• Exercise aim:
Each line of the records that includes "PaginatorConfigTypeDef" should be found and copied.

▽

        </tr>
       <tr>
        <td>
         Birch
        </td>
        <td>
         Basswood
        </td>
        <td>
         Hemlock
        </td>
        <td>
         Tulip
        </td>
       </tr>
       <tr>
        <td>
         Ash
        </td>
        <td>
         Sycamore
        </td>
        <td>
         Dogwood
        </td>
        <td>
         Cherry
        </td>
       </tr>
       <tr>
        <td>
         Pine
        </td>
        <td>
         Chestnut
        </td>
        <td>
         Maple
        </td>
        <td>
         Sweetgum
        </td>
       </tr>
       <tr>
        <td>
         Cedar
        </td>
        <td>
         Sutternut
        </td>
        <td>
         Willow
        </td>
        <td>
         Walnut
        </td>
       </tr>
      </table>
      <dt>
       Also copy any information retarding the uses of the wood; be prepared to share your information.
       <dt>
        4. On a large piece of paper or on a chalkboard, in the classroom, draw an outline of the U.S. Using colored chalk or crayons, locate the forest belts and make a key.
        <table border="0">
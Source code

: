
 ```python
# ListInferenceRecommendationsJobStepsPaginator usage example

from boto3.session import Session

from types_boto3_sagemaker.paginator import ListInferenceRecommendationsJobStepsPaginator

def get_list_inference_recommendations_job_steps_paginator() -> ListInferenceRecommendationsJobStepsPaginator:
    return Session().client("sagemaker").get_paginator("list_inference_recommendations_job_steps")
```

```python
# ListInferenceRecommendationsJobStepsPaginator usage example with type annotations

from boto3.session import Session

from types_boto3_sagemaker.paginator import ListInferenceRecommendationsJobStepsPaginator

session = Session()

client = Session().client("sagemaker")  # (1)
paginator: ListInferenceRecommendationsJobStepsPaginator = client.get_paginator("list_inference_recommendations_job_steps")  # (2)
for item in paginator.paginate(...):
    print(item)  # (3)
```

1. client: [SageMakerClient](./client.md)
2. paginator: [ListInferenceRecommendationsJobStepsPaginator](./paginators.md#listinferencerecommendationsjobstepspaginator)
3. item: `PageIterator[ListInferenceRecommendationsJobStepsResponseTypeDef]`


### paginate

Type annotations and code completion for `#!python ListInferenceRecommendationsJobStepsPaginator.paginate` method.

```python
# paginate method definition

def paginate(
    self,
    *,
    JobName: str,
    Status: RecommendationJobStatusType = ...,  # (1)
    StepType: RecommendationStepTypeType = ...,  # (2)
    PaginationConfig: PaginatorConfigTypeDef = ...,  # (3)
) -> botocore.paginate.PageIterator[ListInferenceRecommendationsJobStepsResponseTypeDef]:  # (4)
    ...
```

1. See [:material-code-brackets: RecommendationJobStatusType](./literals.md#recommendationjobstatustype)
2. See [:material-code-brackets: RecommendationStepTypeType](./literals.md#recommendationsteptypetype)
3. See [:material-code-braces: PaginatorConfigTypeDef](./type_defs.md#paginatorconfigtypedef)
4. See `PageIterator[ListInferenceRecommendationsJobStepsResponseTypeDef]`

△

• Task solution:
    PaginationConfig: PaginatorConfigTypeDef = ...,  # (3)
3. See [:material-code-braces: PaginatorConfigTypeDef](./type_defs.md#paginatorconfigtypedef)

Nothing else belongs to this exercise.